The model-testing process involved two steps: first, determining the best model using the HADS risk score only, and then finding the optimal strategy for combining NSS data with the best model from the first step. Specifically, we began with a model including only the composite predicted risk score based on the HADS (expressed as a predicted log odds standardized to have a mean of 0 and a variance of 1), controlling (as in all subsequent models) for time in service; we then estimated models including a quadratic effect of HADS risk score, an interaction of the risk score with time, and their combination. In the second step, we tested the effect of adding the NSS composite predicted risk score to the best HADS model, followed by combinations of a quadratic NSS term, an interaction of NSS score with HADS score, and an interaction of NSS risk score with historical time. Importantly, whereas the values of the NSS composite risk score did not change with time in service because the NSS was administered only once, the values of the HADS composite risk score did change due to the addition of new administrative data each month. We tested the significance of interactions between the composite risk scores and time in service to evaluate the assumption that the HADS composite risk score might become more important over time and the NSS composite risk score less important. Design-based Wald χ2 tests based on the Taylor series method [25] were used to select the best-fitting model for each outcome. This method took into consideration the weighting and clustering of the NSS data in calculating significance tests.

Once the best-fitting model for each outcome was selected, we exponentiated the logistic regression coefficients and their design-based standard errors for that model to create odds-ratios (ORs) and 95% confidence intervals (95% CIs). We then divided the sample into 20 separate groups (ventiles), each representing 5% of respondents ranked in terms of their risk scores in the best-fitting models, and calculated concentration of risk for each ventile: the proportions of observed cases of the outcome in each ventile. If the models were strong predictors, we would expect high concentration of risk in the upper ventiles. Concentration of risk was calculated and compared not only for the best-fitting models but also for the HADS-only models to determine the improvement in prediction strength achieved by adding information from the NSS rather than relying exclusively on HADS risk scores. We also calculated concentration of risk for the NSS-only models for comparative purposes. Finally, we calculated positive predictive value: the proportion of soldiers in each ventile that had the outcome over the follow-up period. As with morbid risk, positive predictive value was projected to 36 months using the actuarial method to adjust for the fact that the follow-up period varied across soldiers.

Results

Outcome distributions

A total of 186 male NSS respondents were accused of founded major physical violence perpetration and 132 of sexual violence perpetration by the end of the follow-up period, and 135 female NSS respondents reported sexual violence victimization over the same time period. These numbers correspond to incidence estimates per 1000 person-years of 4.5 for male physical violence perpetration, 3.1 for male sexual violence perpetration, and 19.5 for female sexual violence victimization. 36-month morbid risks per 1000 soldiers are 10.8 for male physical violence perpetration, 7.7 for male sexual violence perpetration, and 42.6 for female sexual violence victimization (computed using the actuarial method [23] implemented in SAS PROC LIFETEST [24]). Survival curves show that all outcomes were much less likely to occur in the first months of service, when new soldiers are in training, than later in the follow-up period (Fig. 1). Median (interquartile range) months-to-occurrence were 20 (13–25) for male physical violence perpetration, 14 (7–22) for male sexual violence perpetration, and 9 (6–15) for female sexual violence victimization.

Fig. 1
figure 1

Survival curves for the outcomes over the 36-month follow-up period (n = 18,838 men and 2952 women)

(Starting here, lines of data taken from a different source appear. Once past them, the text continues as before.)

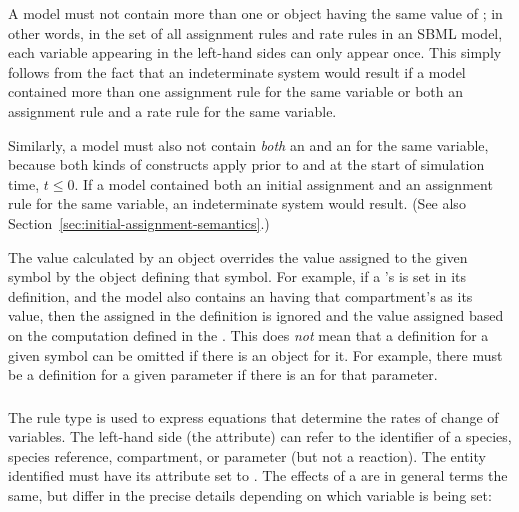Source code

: A model must not contain more than one \AssignmentRule or
\RateRule object having the same value of ; in
other words, in the set of all assignment rules and rate rules in
an SBML model, each variable appearing in the left-hand sides can
only appear once.  This simply follows from the fact that an
indeterminate system would result if a model contained more than
one assignment rule for the same variable or both an assignment
rule and a rate rule for the same variable.

Similarly, a model must also not contain \emph{both} an
\AssignmentRule and an \InitialAssignment for the same variable,
because both kinds of constructs apply prior to and at the start
of simulation time, \ie $t \leq 0$.  If a model contained both an
initial assignment and an assignment rule for the same variable,
an indeterminate system would result.  (See also
Section~\ref{sec:initial-assignment-semantics}.)

The value calculated by an \AssignmentRule object overrides the
value assigned to the given symbol by the object defining that
symbol.  For example, if a \Compartment's  is set in
its definition, and the model also contains an \AssignmentRule
having that compartment's  as its 
value, then the  assigned in the \Compartment
definition is ignored and the value assigned based on the
computation defined in the \AssignmentRule.  This does \emph{not}
mean that a definition for a given symbol can be omitted if there
is an \AssignmentRule object for it.  For example, there must be a
\Parameter definition for a given parameter if there is an
\AssignmentRule for that parameter.


\subsubsection{}
\label{sec:raterule}

The rule type \RateRule is used to express equations that
determine the rates of change of variables.  The left-hand side
(the  attribute) can refer to the identifier of a
species, species reference, compartment, or parameter (but not a 
reaction).  The
entity identified must have its  attribute set to
.  The effects of a \RateRule are in general terms the
same, but differ in the precise details depending on which
variable is being set:

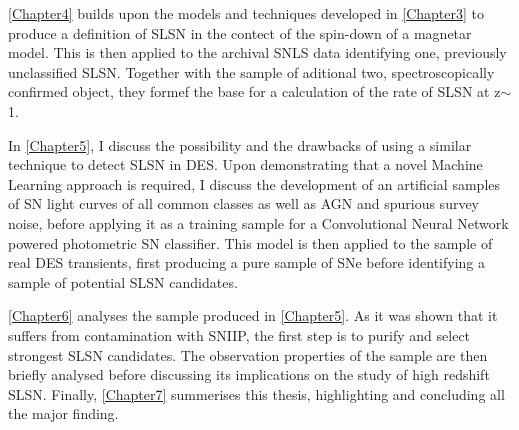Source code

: \cref{Chapter4} builds upon the models and techniques developed in \cref{Chapter3} to produce a definition of SLSN in the contect of the spin-down of a magnetar model. This is then applied to the archival SNLS data identifying one, previously unclassified SLSN. Together with the sample of aditional two, spectroscopically confirmed object, they formef the base for a calculation of the rate of SLSN at z$\sim$1.

In \cref{Chapter5}, I discuss the possibility and the drawbacks of using a similar technique to detect SLSN in DES. Upon demonstrating that a novel Machine Learning approach is required, I discuss the development of an artificial samples of SN light curves of all common classes as well as AGN and spurious survey noise, before applying it as a training sample for a Convolutional Neural Network powered photometric SN classifier. This model is then applied to the sample of real DES transients, first producing a pure sample of SNe before identifying a sample of potential SLSN candidates.

\cref{Chapter6} analyses the sample produced in \cref{Chapter5}. As it was shown that it suffers from contamination with SNIIP, the first step is to purify and select strongest SLSN candidates. The observation properties of the sample are then briefly analysed before discussing its implications on the study of high redshift SLSN. Finally, \cref{Chapter7} summerises this thesis, highlighting and concluding all the major finding.
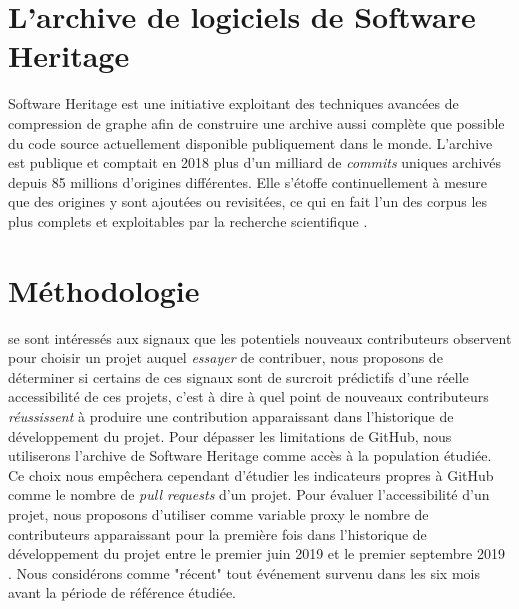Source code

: \documentclass[dvipsnames,runningheads]{llncs}
\newcommand{\en}[1]{\foreignlanguage{english}{\emph{#1}}}
\newtheorem{hypo}{Hypothèse}[theorem]
\begin{document}
    \section{L'archive de logiciels de Software Heritage}

    \label{ssec:swh-graph}

    Software Heritage est une initiative exploitant des techniques avancées de compression de graphe afin de
    construire une archive aussi complète que possible du code source actuellement disponible publiquement
    dans le monde. L'archive est publique et comptait en 2018 plus d'un milliard de \en{commits} uniques
    archivés depuis 85 millions d'origines différentes. Elle s'étoffe continuellement à mesure que des
    origines y sont ajoutées ou revisitées, ce qui en fait l'un des corpus les plus complets et exploitables
    par la recherche scientifique \parencite{swh-2019,swh-growth-2019}.

    \section{Méthodologie}

    \textcite{signals-2019} se sont intéressés aux signaux que les potentiels nouveaux contributeurs observent
    pour choisir un projet auquel \emph{essayer} de contribuer, nous proposons de déterminer si certains de
    ces signaux sont de surcroit prédictifs d'une réelle accessibilité de ces projets, c'est à dire à quel
    point de nouveaux contributeurs \emph{réussissent} à produire une contribution apparaissant dans
    l'historique de développement du projet. Pour dépasser les limitations de GitHub, nous utiliserons
    l'archive de Software Heritage comme accès à la population étudiée. Ce choix nous empêchera cependant
    d'étudier les indicateurs propres à GitHub comme le nombre de \en{pull requests} d'un projet. Pour évaluer
    l'accessibilité d'un projet, nous proposons d'utiliser comme variable proxy le nombre de contributeurs
    apparaissant pour la première fois dans l'historique de développement du projet entre le premier juin 2019
    et le premier septembre 2019 \parencite{signals-2019}. Nous considérons comme "récent" tout événement
    survenu dans les six mois avant la période de référence étudiée.

    \newcommand{\newhyp}[2]{%
        \begin{hypo}
            \label{hyp:#1}: #2
        \end{hypo}%
    }
\end{document}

Correlations between predictions based on the separate NSS and HADS models

The correlations between HADS and NSS composite risk scores varied over time because of monthly changes in the administrative variables used to generate the HADS predictions. Median (interquartile range) within-month Pearson correlations between the two scores were .36 (.34–.38) for major physical violence perpetration among men, .06 (.05–.07) for sexual violence perpetration among men, and .26 (.24–.27) for sexual violence victimization among women (Table 1). The magnitudes of the associations between the two composite risk scores decreased over time for physical violence perpetration and sexual violence victimization, with Pearson correlations of −.78 and − .84 between number of months in service and magnitude of the within-month association between the two scores. The associations increased over time, in comparison, for sexual violence perpetration, r = .84 (Fig. 2).

Table 1 Pearson correlations between composite risk scores based on the HADS and the NSS by month in the NSS sample (n = 18,838 men and 2952 women)a
Fig. 2
figure 2

Pearson correlations between composite risk scores based on the HADS and the NSS by month in the NSS sample (n = 18,838 men and 2952 women)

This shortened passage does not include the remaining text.